## EXERCISE
Every line in the records below with the string "subsubsection" is to be copied out.

## Dataset entries

# # # #

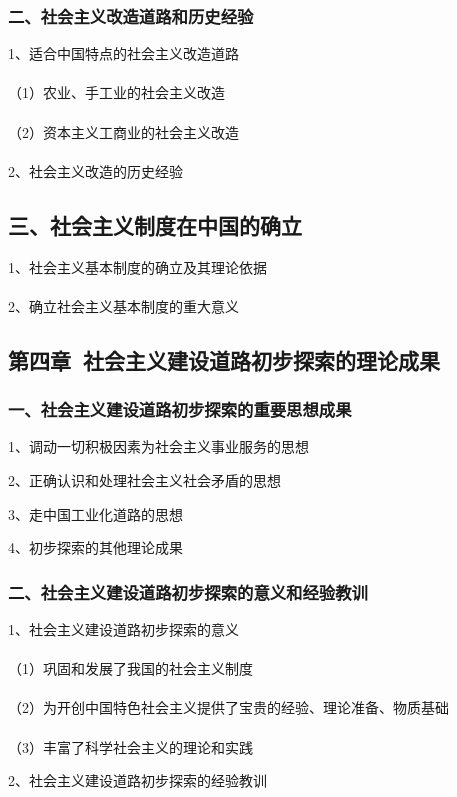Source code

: \documentclass{ctexart}
\begin{document}
\subsubsection{二、社会主义改造道路和历史经验}
1、适合中国特点的社会主义改造道路
\\\\
（1）农业、手工业的社会主义改造
\\\\
（2）资本主义工商业的社会主义改造
\\\\

2、社会主义改造的历史经验

\subsection{三、社会主义制度在中国的确立}
1、社会主义基本制度的确立及其理论依据
\\\\

2、确立社会主义基本制度的重大意义

\subsection{第四章\ 社会主义建设道路初步探索的理论成果}
\subsubsection{一、社会主义建设道路初步探索的重要思想成果}
1、调动一切积极因素为社会主义事业服务的思想

2、正确认识和处理社会主义社会矛盾的思想

3、走中国工业化道路的思想

4、初步探索的其他理论成果

\subsubsection{二、社会主义建设道路初步探索的意义和经验教训}
1、社会主义建设道路初步探索的意义
\\\\
（1）巩固和发展了我国的社会主义制度
\\\\
（2）为开创中国特色社会主义提供了宝贵的经验、理论准备、物质基础
\\\\
（3）丰富了科学社会主义的理论和实践

2、社会主义建设道路初步探索的经验教训
\end{document}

# # # #

## TASK RESPONSE
\subsubsection{二、社会主义改造道路和历史经验}
\subsubsection{一、社会主义建设道路初步探索的重要思想成果}
\subsubsection{二、社会主义建设道路初步探索的意义和经验教训}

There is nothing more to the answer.